(Saved entries)

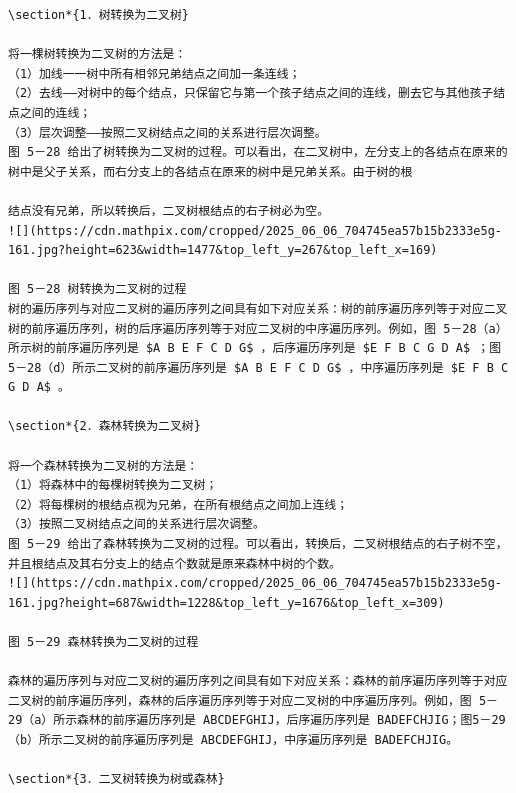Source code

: \documentclass[10pt]{article}
\begin{document}
\begin{verbatim}
\section*{1．树转换为二叉树}

将一棵树转换为二叉树的方法是：
（1）加线一一树中所有相邻兄弟结点之间加一条连线；
（2）去线——对树中的每个结点，只保留它与第一个孩子结点之间的连线，删去它与其他孩子结点之间的连线；
（3）层次调整——按照二叉树结点之间的关系进行层次调整。
图 5－28 给出了树转换为二叉树的过程。可以看出，在二叉树中，左分支上的各结点在原来的树中是父子关系，而右分支上的各结点在原来的树中是兄弟关系。由于树的根

结点没有兄弟，所以转换后，二叉树根结点的右子树必为空。
![](https://cdn.mathpix.com/cropped/2025_06_06_704745ea57b15b2333e5g-161.jpg?height=623&width=1477&top_left_y=267&top_left_x=169)

图 5－28 树转换为二叉树的过程
树的遍历序列与对应二叉树的遍历序列之间具有如下对应关系：树的前序遍历序列等于对应二叉树的前序遍历序列，树的后序遍历序列等于对应二叉树的中序遍历序列。例如，图 5－28（a）所示树的前序遍历序列是 $A B E F C D G$ ，后序遍历序列是 $E F B C G D A$ ；图 5－28（d）所示二叉树的前序遍历序列是 $A B E F C D G$ ，中序遍历序列是 $E F B C G D A$ 。

\section*{2．森林转换为二叉树}

将一个森林转换为二叉树的方法是：
（1）将森林中的每棵树转换为二叉树；
（2）将每棵树的根结点视为兄弟，在所有根结点之间加上连线；
（3）按照二叉树结点之间的关系进行层次调整。
图 5－29 给出了森林转换为二叉树的过程。可以看出，转换后，二叉树根结点的右子树不空，并且根结点及其右分支上的结点个数就是原来森林中树的个数。
![](https://cdn.mathpix.com/cropped/2025_06_06_704745ea57b15b2333e5g-161.jpg?height=687&width=1228&top_left_y=1676&top_left_x=309)

图 5－29 森林转换为二叉树的过程

森林的遍历序列与对应二叉树的遍历序列之间具有如下对应关系：森林的前序遍历序列等于对应二叉树的前序遍历序列，森林的后序遍历序列等于对应二叉树的中序遍历序列。例如，图 5－29（a）所示森林的前序遍历序列是 ABCDEFGHIJ，后序遍历序列是 BADEFCHJIG；图5－29（b）所示二叉树的前序遍历序列是 ABCDEFGHIJ，中序遍历序列是 BADEFCHJIG。

\section*{3．二叉树转换为树或森林}


\end{verbatim}
\end{document}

**ACTIVITY:**
Among the lines above, find each one containing the string "cropped" and copy it.

**RESULT OF THE TASK:**
![](https://cdn.mathpix.com/cropped/2025_06_06_704745ea57b15b2333e5g-161.jpg?height=623&width=1477&top_left_y=267&top_left_x=169)
![](https://cdn.mathpix.com/cropped/2025_06_06_704745ea57b15b2333e5g-161.jpg?height=687&width=1228&top_left_y=1676&top_left_x=309)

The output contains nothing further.